Tasse, CGIA: oggi scatta il "giorno di liberazione fiscale"

- di: Redazione
 

Quello appena trascorso è stato l’ultimo fine settimana dell’anno in cui gli italiani sono stati chiamati a lavorare per il fisco. Da oggi, infatti, scatta il cosiddetto “giorno di liberazione fiscale”: una scadenza che da almeno quattro lustri, grazie all’annuale elaborazione effettuata dall’Ufficio studi della CGIA, per molti italiani è il raggiungimento di un traguardo importante, anche se puramente simbolico. Siano essi partite Iva, lavoratori dipendenti, pensionati o imprese. In linea meramente teorica, pertanto, da oggi lavoreremo per soddisfare i nostri bisogni e non più per pagare le tasse, le imposte, i tributi e i contributi sociali previsti nel 2024. Un gettito che per l’erario dovrebbe garantire 909,7 miliardi di euro.

Tasse, CGIA: oggi scatta il "giorno di liberazione fiscale"

Risorse che sono indispensabili allo Stato per far funzionare le scuole, gli ospedali, i bus, i treni, gli uffici pubblici e per pagare le pensioni, gli stipendi agli statali e ai dipendenti degli enti locali. In altre parole, sono soldi che le Amministrazioni pubbliche prima incassano, poi investono nei servizi, nel welfare, nelle infrastrutture sociali ed economiche per migliorare la qualità della vita di ognuno di noi.

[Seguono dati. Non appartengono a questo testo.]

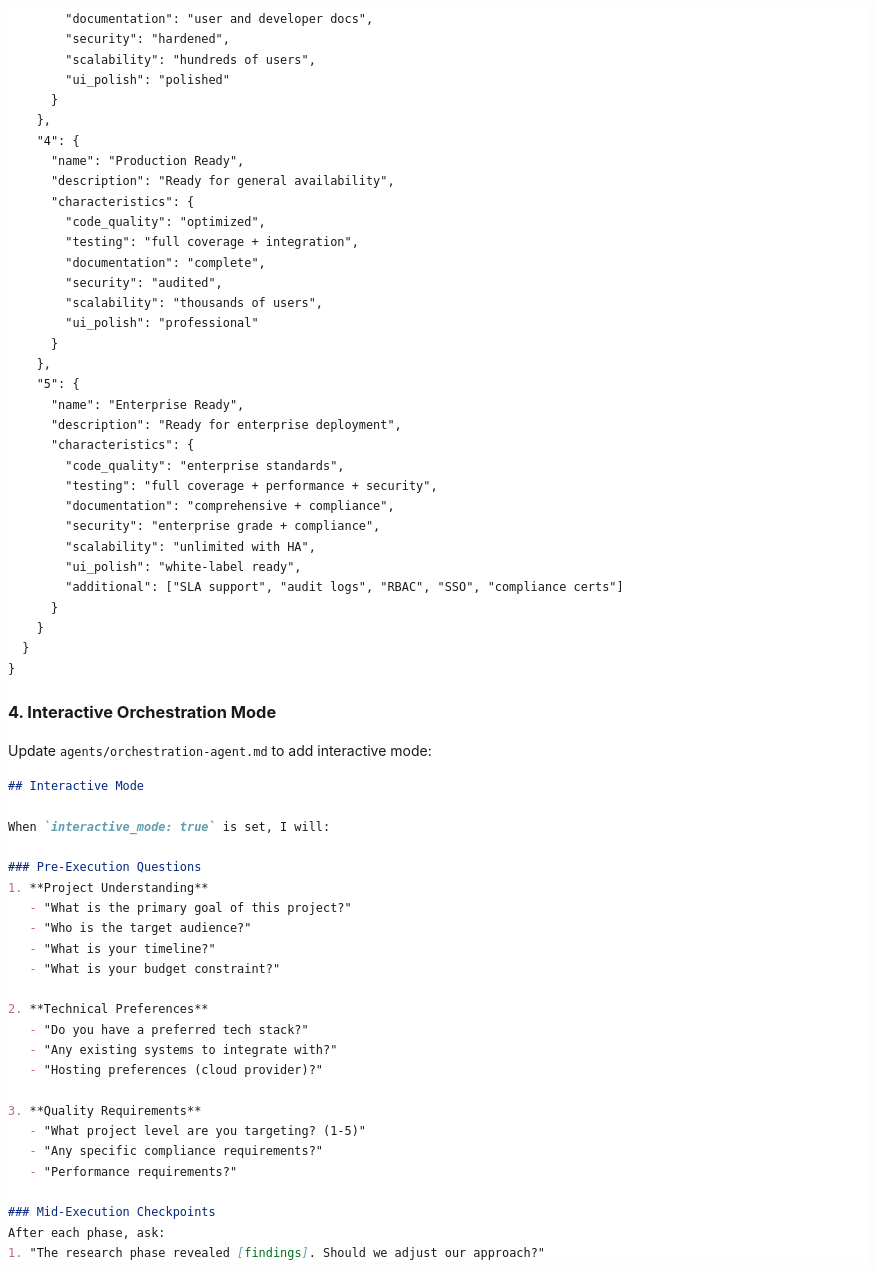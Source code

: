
 ```
        "documentation": "user and developer docs",
        "security": "hardened",
        "scalability": "hundreds of users",
        "ui_polish": "polished"
      }
    },
    "4": {
      "name": "Production Ready",
      "description": "Ready for general availability",
      "characteristics": {
        "code_quality": "optimized",
        "testing": "full coverage + integration",
        "documentation": "complete",
        "security": "audited",
        "scalability": "thousands of users",
        "ui_polish": "professional"
      }
    },
    "5": {
      "name": "Enterprise Ready",
      "description": "Ready for enterprise deployment",
      "characteristics": {
        "code_quality": "enterprise standards",
        "testing": "full coverage + performance + security",
        "documentation": "comprehensive + compliance",
        "security": "enterprise grade + compliance",
        "scalability": "unlimited with HA",
        "ui_polish": "white-label ready",
        "additional": ["SLA support", "audit logs", "RBAC", "SSO", "compliance certs"]
      }
    }
  }
}
```

### 4. Interactive Orchestration Mode

Update `agents/orchestration-agent.md` to add interactive mode:

```markdown
## Interactive Mode

When `interactive_mode: true` is set, I will:

### Pre-Execution Questions
1. **Project Understanding**
   - "What is the primary goal of this project?"
   - "Who is the target audience?"
   - "What is your timeline?"
   - "What is your budget constraint?"

2. **Technical Preferences**
   - "Do you have a preferred tech stack?"
   - "Any existing systems to integrate with?"
   - "Hosting preferences (cloud provider)?"

3. **Quality Requirements**
   - "What project level are you targeting? (1-5)"
   - "Any specific compliance requirements?"
   - "Performance requirements?"

### Mid-Execution Checkpoints
After each phase, ask:
1. "The research phase revealed [findings]. Should we adjust our approach?"
```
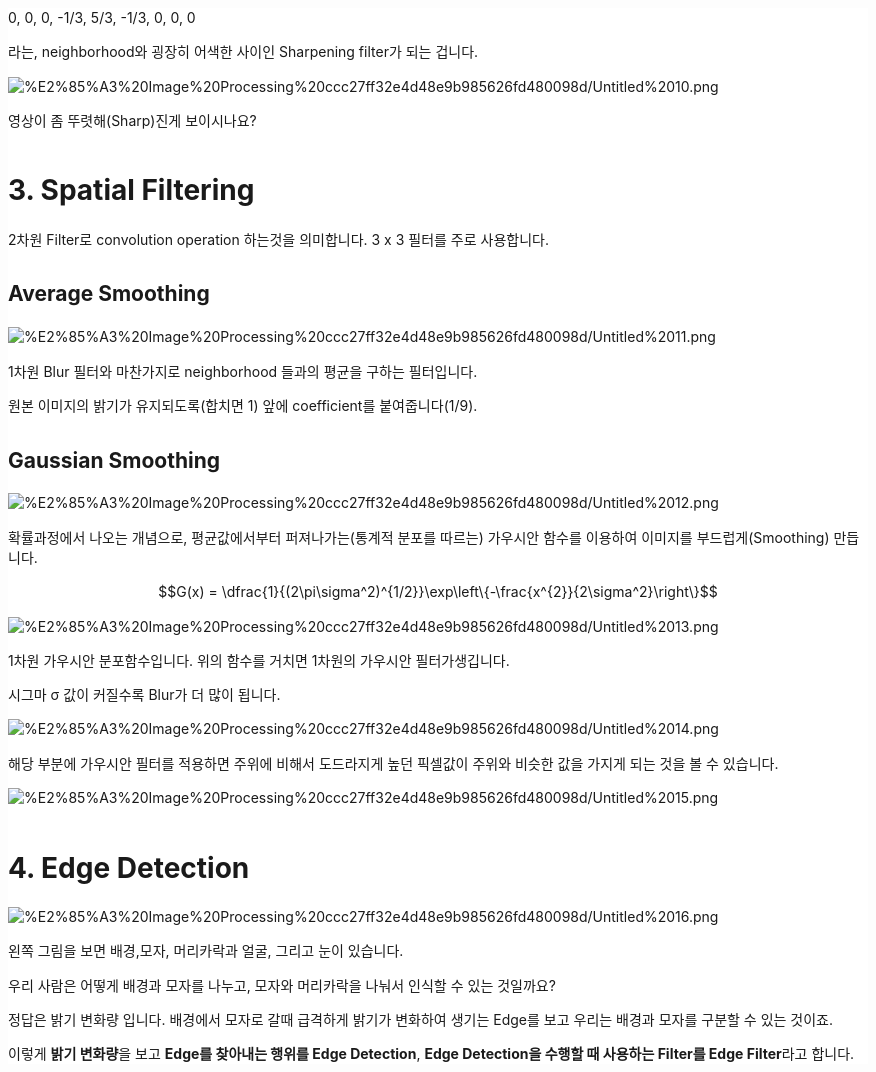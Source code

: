 0, 0, 0, -1/3, 5/3, -1/3, 0, 0, 0

라는, neighborhood와 굉장히 어색한 사이인 Sharpening filter가 되는 겁니다.

![%E2%85%A3%20Image%20Processing%20ccc27ff32e4d48e9b985626fd480098d/Untitled%2010.png](%E2%85%A3%20Image%20Processing%20ccc27ff32e4d48e9b985626fd480098d/Untitled%2010.png)

영상이 좀 뚜렷해(Sharp)진게 보이시나요?

# 3. Spatial Filtering

2차원 Filter로 convolution operation 하는것을 의미합니다. 3 x 3 필터를 주로 사용합니다.

## Average Smoothing

![%E2%85%A3%20Image%20Processing%20ccc27ff32e4d48e9b985626fd480098d/Untitled%2011.png](%E2%85%A3%20Image%20Processing%20ccc27ff32e4d48e9b985626fd480098d/Untitled%2011.png)

1차원 Blur 필터와 마찬가지로 neighborhood 들과의 평균을 구하는 필터입니다.

원본 이미지의 밝기가 유지되도록(합치면 1) 앞에 coefficient를 붙여줍니다(1/9).

## Gaussian Smoothing

![%E2%85%A3%20Image%20Processing%20ccc27ff32e4d48e9b985626fd480098d/Untitled%2012.png](%E2%85%A3%20Image%20Processing%20ccc27ff32e4d48e9b985626fd480098d/Untitled%2012.png)

확률과정에서 나오는 개념으로, 평균값에서부터 퍼져나가는(통계적 분포를 따르는) 가우시안 함수를 이용하여 이미지를 부드럽게(Smoothing) 만듭니다. 

$$G(x) = \dfrac{1}{(2\pi\sigma^2)^{1/2}}\exp\left\{-\frac{x^{2}}{2\sigma^2}\right\}$$

![%E2%85%A3%20Image%20Processing%20ccc27ff32e4d48e9b985626fd480098d/Untitled%2013.png](%E2%85%A3%20Image%20Processing%20ccc27ff32e4d48e9b985626fd480098d/Untitled%2013.png)

1차원 가우시안 분포함수입니다.  위의 함수를 거치면 1차원의 가우시안 필터가생깁니다.

시그마 σ 값이 커질수록 Blur가 더 많이 됩니다.

![%E2%85%A3%20Image%20Processing%20ccc27ff32e4d48e9b985626fd480098d/Untitled%2014.png](%E2%85%A3%20Image%20Processing%20ccc27ff32e4d48e9b985626fd480098d/Untitled%2014.png)

해당 부분에 가우시안 필터를 적용하면 주위에 비해서 도드라지게 높던 픽셀값이 주위와 비슷한 값을 가지게 되는 것을 볼 수 있습니다.

![%E2%85%A3%20Image%20Processing%20ccc27ff32e4d48e9b985626fd480098d/Untitled%2015.png](%E2%85%A3%20Image%20Processing%20ccc27ff32e4d48e9b985626fd480098d/Untitled%2015.png)

# 4. Edge Detection

![%E2%85%A3%20Image%20Processing%20ccc27ff32e4d48e9b985626fd480098d/Untitled%2016.png](%E2%85%A3%20Image%20Processing%20ccc27ff32e4d48e9b985626fd480098d/Untitled%2016.png)

왼쪽 그림을 보면 배경,모자, 머리카락과 얼굴, 그리고 눈이 있습니다.

우리 사람은 어떻게 배경과 모자를 나누고, 모자와 머리카락을 나눠서 인식할 수 있는 것일까요?

정답은 밝기 변화량 입니다. 배경에서 모자로 갈때 급격하게 밝기가 변화하여 생기는 Edge를 보고 우리는 배경과 모자를 구분할 수 있는 것이죠.

이렇게 **밝기 변화량**을 보고 **Edge를 찾아내는 행위를 Edge Detection**, **Edge Detection을 수행할 때 사용하는 Filter를 Edge Filter**라고 합니다.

Per non essere fraintesi è bene evidenziarlo con forza: ancorché “il giorno di liberazione fiscale” non costituisca un principio assoluto, questo esercizio dimostra empiricamente quanto sia eccessivo il carico fiscale che continua a gravare sugli italiani. Sebbene quest’anno la pressione fiscale sia destinata a scendere di 0,4 punti percentuali rispetto al 2023. E grazie a questa contrazione, oggi gli italiani potranno festeggiare il “tax freedom day”; insomma, se dall’inizio di gennaio abbiamo ipoteticamente lavorato per onorare le richieste del fisco, da oggi fino al 31 dicembre, invece, lo faremo per noi stessi e per le nostre famiglie. Da questo caso di scuola elaborato dall’Ufficio studi della CGIA, emerge che per l’anno in corso sono stati necessari ben 154 giorni di lavoro (sabati e domeniche inclusi) per adempiere a tutti i versamenti fiscali previsti quest’anno (Irpef, Imu, Iva, Irap, Ires, addizionali varie, contributi previdenziali/assicurativi, etc.). Rispetto al 2023, quest’anno ci “liberiamo” dal fisco un giorno prima, anche se da calendario sono due, poiché il 2024 è un anno bisestile.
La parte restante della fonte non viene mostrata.